"The Musician's Song having ceased, the Ministers shall
recite with a loud voice the following Prayer:
'Great Heaven, that
extendest over all! Earth which art under the guidance of Heaven! We
invoke You and beseech You to heap blessings upon the Emperor and the
Empress! Grant that they may live ten thousand, a hundred thousand years!'
"Then the first Chamberlain shall respond: 'May it be as the prayer hath
said!' The Ministers shall then prostrate themselves, and when they rise
return to their places, and take a cup or two of wine."
The K'o-tow (Kheu-theu) which appears repeatedly in this ceremonial and
which in our text is indicated by the four prostrations, was, Pauthier
alleges, not properly a Chinese form, but only introduced by the Mongols.

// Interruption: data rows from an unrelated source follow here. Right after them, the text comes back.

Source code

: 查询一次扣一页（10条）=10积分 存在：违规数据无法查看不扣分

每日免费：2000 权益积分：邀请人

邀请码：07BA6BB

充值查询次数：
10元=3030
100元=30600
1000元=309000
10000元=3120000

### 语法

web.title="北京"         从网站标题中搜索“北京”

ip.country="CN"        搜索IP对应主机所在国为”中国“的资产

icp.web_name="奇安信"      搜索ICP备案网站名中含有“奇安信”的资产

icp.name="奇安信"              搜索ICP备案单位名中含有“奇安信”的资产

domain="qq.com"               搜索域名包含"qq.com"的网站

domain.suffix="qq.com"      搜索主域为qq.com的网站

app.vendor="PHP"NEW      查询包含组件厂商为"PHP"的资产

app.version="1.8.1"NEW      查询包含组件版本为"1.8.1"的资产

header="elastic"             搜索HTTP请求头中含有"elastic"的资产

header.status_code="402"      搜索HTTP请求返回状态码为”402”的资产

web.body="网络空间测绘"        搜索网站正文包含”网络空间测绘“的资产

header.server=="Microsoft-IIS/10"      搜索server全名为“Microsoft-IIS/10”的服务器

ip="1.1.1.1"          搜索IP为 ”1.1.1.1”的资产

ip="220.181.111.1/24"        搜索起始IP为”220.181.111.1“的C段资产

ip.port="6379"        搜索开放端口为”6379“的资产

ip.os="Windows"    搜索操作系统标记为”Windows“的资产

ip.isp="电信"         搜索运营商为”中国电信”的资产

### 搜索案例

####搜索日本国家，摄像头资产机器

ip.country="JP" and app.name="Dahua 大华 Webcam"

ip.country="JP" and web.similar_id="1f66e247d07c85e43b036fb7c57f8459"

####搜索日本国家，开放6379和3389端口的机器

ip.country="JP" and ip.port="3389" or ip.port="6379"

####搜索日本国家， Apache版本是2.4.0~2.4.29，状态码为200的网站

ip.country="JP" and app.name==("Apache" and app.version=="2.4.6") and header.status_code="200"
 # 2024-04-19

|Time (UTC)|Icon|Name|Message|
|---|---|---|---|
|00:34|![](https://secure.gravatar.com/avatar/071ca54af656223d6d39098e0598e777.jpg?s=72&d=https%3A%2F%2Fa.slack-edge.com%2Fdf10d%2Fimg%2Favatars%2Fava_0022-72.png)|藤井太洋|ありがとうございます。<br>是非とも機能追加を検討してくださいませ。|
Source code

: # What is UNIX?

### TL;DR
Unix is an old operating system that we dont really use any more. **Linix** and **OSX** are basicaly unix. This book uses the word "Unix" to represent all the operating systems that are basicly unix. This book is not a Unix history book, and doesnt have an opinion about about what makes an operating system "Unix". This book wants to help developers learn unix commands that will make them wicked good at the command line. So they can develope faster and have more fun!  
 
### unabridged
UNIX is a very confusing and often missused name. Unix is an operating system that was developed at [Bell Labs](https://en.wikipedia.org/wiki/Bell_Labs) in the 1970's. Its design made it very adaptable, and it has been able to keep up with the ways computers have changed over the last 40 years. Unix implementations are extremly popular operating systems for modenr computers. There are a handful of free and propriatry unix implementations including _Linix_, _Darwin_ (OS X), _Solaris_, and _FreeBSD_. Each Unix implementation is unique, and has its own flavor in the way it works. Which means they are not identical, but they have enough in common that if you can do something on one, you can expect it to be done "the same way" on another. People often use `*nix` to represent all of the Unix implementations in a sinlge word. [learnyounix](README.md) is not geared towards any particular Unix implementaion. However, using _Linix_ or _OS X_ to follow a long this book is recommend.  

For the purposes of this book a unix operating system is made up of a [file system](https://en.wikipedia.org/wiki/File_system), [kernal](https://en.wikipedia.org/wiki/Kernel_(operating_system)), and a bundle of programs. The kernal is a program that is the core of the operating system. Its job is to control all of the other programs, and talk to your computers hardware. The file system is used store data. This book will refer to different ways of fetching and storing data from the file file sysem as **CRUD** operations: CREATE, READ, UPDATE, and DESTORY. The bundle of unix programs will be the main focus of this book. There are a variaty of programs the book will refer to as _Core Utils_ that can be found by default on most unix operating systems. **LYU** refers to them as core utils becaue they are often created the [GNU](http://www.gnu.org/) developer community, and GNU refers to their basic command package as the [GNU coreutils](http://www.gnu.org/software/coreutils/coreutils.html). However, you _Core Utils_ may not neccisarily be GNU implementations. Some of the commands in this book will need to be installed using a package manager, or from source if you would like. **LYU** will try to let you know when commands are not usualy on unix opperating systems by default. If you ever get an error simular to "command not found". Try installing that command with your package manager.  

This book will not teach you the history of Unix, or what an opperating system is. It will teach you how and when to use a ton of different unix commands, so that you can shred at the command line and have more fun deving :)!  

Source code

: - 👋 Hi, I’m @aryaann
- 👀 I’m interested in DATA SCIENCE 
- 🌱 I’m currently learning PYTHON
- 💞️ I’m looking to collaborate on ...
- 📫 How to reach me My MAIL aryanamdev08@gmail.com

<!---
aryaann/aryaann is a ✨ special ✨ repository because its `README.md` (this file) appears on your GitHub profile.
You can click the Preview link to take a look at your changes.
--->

Baber indeed speaks of it as the Kornish, a Moghul ceremony, in which
originally "the person who performed it kneeled nine times and touched the
earth with his brow each time." He describes it as performed very
elaborately (nine times twice) by his younger uncle in visiting the
elder. But in its essentials the ceremony must have been of old date at
the Chinese Court; for the Annals of the Thang Dynasty, in a passage cited
by M. Pauthier himself,[1] mention that ambassadors from the famous Harun
ar Rashid in 798 had to perform the "ceremony of kneeling and striking the
forehead against the ground." And M. Pauthier can scarcely be right in
saying that the practice was disused by the Ming Dynasty and only
reintroduced by the Manchus; for in the story of Shah Rukh's embassy the
performance of the K'o-tow occurs repeatedly.